_Task requirements:_ What lines in the data below mention the string "running"? Copy them out.
══ Information supplied
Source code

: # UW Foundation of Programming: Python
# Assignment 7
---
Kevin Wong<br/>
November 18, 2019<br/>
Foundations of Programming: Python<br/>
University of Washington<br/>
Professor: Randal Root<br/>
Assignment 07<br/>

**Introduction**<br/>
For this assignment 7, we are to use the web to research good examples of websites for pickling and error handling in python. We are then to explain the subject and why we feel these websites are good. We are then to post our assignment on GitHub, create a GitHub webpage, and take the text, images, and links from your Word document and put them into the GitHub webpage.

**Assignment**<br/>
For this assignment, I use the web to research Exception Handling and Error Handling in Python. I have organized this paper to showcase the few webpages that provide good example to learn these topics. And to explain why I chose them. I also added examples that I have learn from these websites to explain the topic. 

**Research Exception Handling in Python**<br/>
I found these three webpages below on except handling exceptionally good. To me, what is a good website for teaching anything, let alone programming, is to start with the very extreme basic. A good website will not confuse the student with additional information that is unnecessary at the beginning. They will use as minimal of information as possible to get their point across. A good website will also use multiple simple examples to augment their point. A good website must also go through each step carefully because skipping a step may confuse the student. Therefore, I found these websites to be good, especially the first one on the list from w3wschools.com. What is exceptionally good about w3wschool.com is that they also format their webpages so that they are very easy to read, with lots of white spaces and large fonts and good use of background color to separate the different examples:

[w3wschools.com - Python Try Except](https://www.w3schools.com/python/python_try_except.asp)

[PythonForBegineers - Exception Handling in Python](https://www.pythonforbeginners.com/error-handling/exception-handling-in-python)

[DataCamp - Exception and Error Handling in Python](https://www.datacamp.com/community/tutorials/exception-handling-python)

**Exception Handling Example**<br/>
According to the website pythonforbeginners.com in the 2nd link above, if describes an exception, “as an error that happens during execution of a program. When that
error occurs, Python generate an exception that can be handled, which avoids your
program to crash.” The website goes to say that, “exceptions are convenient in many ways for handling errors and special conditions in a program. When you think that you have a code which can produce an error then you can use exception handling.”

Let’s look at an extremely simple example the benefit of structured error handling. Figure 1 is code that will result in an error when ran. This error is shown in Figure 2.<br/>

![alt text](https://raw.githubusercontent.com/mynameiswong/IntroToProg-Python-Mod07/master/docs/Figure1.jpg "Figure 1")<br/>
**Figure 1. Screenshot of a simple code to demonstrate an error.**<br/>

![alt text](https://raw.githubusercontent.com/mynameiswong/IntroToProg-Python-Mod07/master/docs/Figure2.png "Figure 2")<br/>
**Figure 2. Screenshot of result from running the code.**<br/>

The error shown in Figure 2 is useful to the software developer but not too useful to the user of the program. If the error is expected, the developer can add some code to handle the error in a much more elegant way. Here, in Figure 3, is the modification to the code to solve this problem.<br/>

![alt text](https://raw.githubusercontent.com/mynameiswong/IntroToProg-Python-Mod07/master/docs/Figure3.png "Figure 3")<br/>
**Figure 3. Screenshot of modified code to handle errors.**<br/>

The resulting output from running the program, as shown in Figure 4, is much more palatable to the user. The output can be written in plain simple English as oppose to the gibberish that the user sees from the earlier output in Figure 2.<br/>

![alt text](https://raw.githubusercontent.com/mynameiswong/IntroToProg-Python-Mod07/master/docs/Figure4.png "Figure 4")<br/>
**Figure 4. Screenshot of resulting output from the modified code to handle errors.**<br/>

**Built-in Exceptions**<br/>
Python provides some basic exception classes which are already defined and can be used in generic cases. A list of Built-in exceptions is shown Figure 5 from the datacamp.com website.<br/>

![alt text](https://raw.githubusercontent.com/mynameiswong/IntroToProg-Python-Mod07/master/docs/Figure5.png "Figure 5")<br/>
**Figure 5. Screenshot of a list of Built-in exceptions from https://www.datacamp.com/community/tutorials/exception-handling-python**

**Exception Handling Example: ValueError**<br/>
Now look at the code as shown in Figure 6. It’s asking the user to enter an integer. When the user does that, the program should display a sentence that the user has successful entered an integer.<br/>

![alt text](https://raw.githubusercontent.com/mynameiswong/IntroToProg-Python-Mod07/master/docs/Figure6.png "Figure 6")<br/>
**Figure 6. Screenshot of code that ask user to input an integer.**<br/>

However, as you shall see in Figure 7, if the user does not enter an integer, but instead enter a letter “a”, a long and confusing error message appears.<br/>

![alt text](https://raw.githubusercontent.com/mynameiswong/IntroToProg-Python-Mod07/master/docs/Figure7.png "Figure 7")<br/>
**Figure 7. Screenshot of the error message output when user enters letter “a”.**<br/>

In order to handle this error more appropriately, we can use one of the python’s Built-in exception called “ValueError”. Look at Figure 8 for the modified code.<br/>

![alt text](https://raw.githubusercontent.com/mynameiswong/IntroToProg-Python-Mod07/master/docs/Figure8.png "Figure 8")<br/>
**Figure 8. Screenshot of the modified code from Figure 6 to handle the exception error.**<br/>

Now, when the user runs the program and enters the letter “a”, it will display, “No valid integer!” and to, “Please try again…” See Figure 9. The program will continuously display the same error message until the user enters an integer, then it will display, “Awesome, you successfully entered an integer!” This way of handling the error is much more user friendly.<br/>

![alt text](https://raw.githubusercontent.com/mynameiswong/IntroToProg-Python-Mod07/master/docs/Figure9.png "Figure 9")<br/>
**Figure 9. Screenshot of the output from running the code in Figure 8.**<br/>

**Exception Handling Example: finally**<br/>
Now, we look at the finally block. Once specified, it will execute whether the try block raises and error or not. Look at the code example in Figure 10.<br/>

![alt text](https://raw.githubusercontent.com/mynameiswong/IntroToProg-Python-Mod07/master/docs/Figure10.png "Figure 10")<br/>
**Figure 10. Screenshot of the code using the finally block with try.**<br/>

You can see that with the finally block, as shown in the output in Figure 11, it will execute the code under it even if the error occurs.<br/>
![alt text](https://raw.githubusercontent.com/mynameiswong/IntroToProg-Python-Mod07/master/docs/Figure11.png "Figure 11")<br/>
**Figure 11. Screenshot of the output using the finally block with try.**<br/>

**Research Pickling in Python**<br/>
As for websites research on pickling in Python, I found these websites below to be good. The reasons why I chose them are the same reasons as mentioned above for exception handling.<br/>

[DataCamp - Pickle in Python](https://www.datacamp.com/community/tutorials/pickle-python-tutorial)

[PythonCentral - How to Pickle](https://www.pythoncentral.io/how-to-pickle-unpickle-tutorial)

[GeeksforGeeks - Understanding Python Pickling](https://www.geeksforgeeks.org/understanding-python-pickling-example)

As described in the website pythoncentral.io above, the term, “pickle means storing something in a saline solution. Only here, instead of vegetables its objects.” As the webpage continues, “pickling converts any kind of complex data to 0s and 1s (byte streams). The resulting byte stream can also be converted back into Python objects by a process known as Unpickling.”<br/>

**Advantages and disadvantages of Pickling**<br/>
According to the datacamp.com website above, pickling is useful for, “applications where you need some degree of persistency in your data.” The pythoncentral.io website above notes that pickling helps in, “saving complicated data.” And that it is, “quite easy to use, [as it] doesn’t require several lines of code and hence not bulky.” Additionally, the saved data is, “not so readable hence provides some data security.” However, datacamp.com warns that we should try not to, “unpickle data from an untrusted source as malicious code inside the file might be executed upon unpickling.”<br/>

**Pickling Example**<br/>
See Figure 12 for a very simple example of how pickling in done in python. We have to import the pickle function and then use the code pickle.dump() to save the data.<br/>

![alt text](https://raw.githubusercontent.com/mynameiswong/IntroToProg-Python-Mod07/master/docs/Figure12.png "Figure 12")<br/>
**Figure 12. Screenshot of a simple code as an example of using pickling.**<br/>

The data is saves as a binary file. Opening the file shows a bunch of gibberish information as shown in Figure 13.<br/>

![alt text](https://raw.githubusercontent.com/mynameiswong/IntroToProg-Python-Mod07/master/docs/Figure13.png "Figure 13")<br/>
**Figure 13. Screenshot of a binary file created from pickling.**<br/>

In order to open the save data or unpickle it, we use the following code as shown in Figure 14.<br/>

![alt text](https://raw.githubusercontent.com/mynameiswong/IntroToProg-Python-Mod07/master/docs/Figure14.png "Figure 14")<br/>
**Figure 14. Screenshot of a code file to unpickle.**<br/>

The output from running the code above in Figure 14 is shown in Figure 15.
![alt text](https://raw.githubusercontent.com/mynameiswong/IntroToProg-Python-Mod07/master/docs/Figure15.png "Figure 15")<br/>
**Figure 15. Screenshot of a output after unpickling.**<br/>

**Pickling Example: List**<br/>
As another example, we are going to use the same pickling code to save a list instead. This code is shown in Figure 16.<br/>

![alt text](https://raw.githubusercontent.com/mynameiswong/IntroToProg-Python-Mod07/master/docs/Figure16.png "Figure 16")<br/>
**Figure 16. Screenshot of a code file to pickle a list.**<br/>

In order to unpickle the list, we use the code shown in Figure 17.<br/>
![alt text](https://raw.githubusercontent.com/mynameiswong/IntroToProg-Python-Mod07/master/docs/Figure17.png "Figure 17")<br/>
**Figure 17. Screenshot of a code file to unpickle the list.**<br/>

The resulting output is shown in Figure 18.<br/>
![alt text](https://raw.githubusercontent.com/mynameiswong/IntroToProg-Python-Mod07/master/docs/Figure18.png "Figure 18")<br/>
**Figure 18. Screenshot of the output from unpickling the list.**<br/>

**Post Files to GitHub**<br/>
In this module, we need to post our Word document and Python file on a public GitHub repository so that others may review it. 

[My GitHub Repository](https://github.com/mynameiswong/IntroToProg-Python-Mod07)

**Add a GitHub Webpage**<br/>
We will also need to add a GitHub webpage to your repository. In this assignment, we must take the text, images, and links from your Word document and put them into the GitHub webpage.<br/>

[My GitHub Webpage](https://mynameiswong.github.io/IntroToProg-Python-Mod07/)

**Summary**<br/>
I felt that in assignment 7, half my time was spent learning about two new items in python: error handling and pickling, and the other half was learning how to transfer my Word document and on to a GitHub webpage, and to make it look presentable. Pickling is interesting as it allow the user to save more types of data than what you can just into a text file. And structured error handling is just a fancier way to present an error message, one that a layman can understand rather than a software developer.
════
_Task solution:_
**Figure 2. Screenshot of result from running the code.**<br/>
The resulting output from running the program, as shown in Figure 4, is much more palatable to the user. The output can be written in plain simple English as oppose to the gibberish that the user sees from the earlier output in Figure 2.<br/>
**Figure 9. Screenshot of the output from running the code in Figure 8.**<br/>
The output from running the code above in Figure 14 is shown in Figure 15.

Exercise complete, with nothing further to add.